— Extracted data entries —
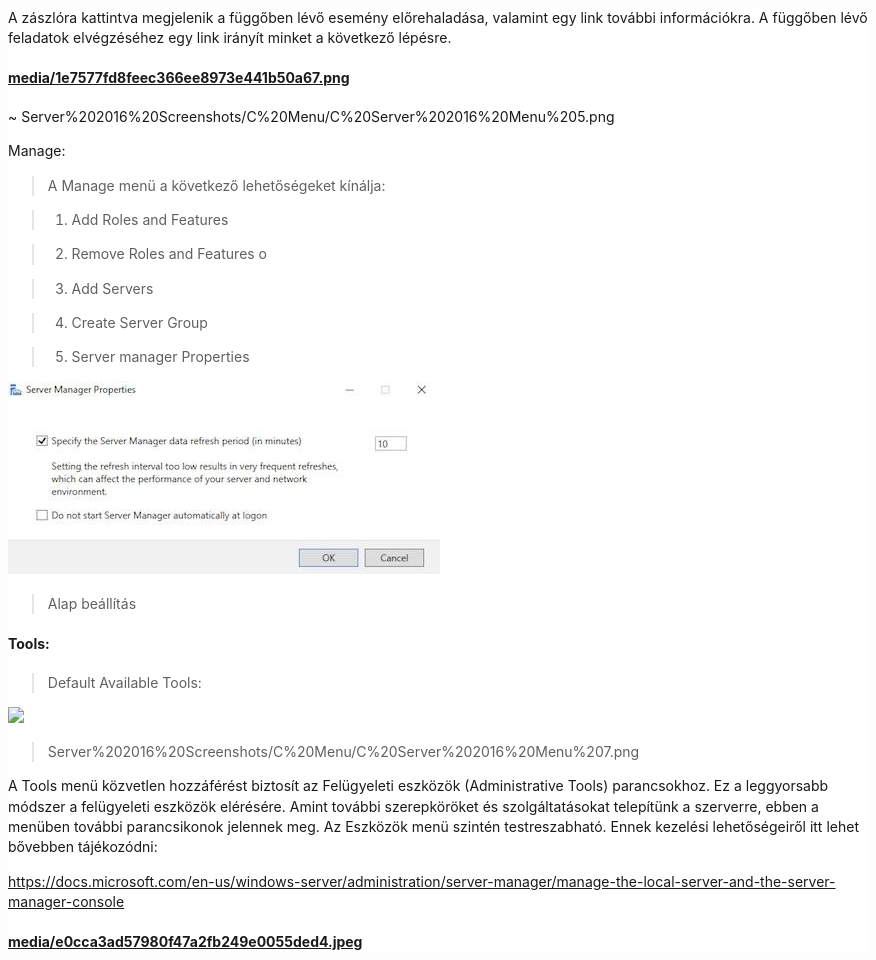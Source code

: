 A zászlóra kattintva megjelenik a függőben lévő esemény előrehaladása, valamint
egy link további információkra. A függőben lévő feladatok elvégzéséhez egy link
irányít minket a következő lépésre.

#### [media/1e7577fd8feec366ee8973e441b50a67.png](media/1e7577fd8feec366ee8973e441b50a67.png)

~   Server%202016%20Screenshots/C%20Menu/C%20Server%202016%20Menu%205.png

Manage:

>   A Manage menü a következő lehetőségeket kínálja:

>   1. Add Roles and Features

>   2. Remove Roles and Features o

>   3. Add Servers

>   4. Create Server Group

>   5. Server manager Properties

![Server%202016%20Screenshots/C%20Menu/C%20Server%202016%20Menu%206.png](media/370cec59b8202879db61caad0a3cd6fa.jpeg)

>   Alap beállítás

#### Tools:

>   Default Available Tools:

![](media/a7a4461a9a31b0db056b4d7b64e32c79.jpeg)

>   Server%202016%20Screenshots/C%20Menu/C%20Server%202016%20Menu%207.png

A Tools menü közvetlen hozzáférést biztosít az Felügyeleti eszközök
(Administrative Tools) parancsokhoz. Ez a leggyorsabb módszer a felügyeleti
eszközök elérésére. Amint további szerepköröket és szolgáltatásokat telepítünk a
szerverre, ebben a menüben további parancsikonok jelennek meg. Az Eszközök menü
szintén testreszabható. Ennek kezelési lehetőségeiről itt lehet bővebben
tájékozódni:

<https://docs.microsoft.com/en-us/windows-server/administration/server-manager/manage-the-local-server-and-the-server-manager-console>

#### [media/e0cca3ad57980f47a2fb249e0055ded4.jpeg](media/e0cca3ad57980f47a2fb249e0055ded4.jpeg)
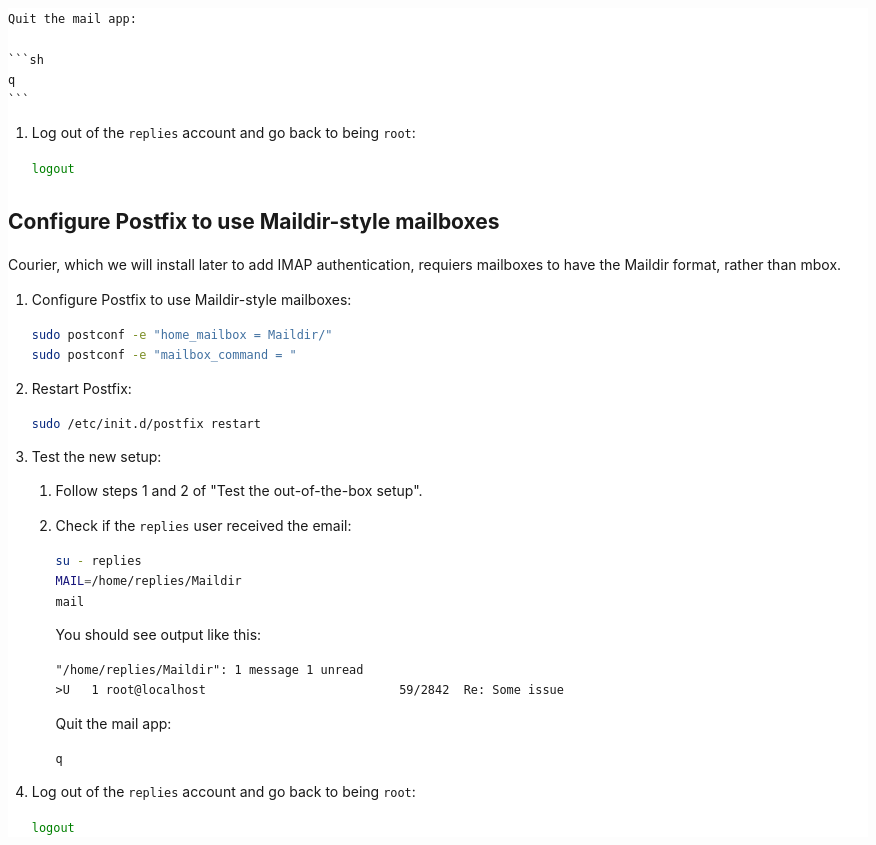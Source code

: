     Quit the mail app:

    ```sh
    q
    ```

1. Log out of the `replies` account and go back to being `root`:

    ```sh
    logout
    ```

## Configure Postfix to use Maildir-style mailboxes

Courier, which we will install later to add IMAP authentication, requiers mailboxes to have the Maildir format, rather than mbox.

1. Configure Postfix to use Maildir-style mailboxes:
    
    ```sh
    sudo postconf -e "home_mailbox = Maildir/"
    sudo postconf -e "mailbox_command = "
    ```

1. Restart Postfix:
    
    ```sh
    sudo /etc/init.d/postfix restart
    ```

1. Test the new setup:
    
    1. Follow steps 1 and 2 of "Test the out-of-the-box setup".
    2. Check if the `replies` user received the email:
    
        ```sh
        su - replies
        MAIL=/home/replies/Maildir
        mail
        ```

        You should see output like this:

        ```
        "/home/replies/Maildir": 1 message 1 unread
        >U   1 root@localhost                           59/2842  Re: Some issue
        ```

        Quit the mail app:

        ```sh
        q
        ```

1. Log out of the `replies` account and go back to being `root`:

    ```sh
    logout
    ```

— TO DO —
Each line from the first line of the entries through the line containing "A Manage menü" should be duplicated word for word, and nothing more; the pictures stay out.

— RESULT —
Source code

: A zászlóra kattintva megjelenik a függőben lévő esemény előrehaladása, valamint
egy link további információkra. A függőben lévő feladatok elvégzéséhez egy link
irányít minket a következő lépésre.

#### [media/1e7577fd8feec366ee8973e441b50a67.png](media/1e7577fd8feec366ee8973e441b50a67.png)

~   Server%202016%20Screenshots/C%20Menu/C%20Server%202016%20Menu%205.png

Manage:

>   A Manage menü a következő lehetőségeket kínálja:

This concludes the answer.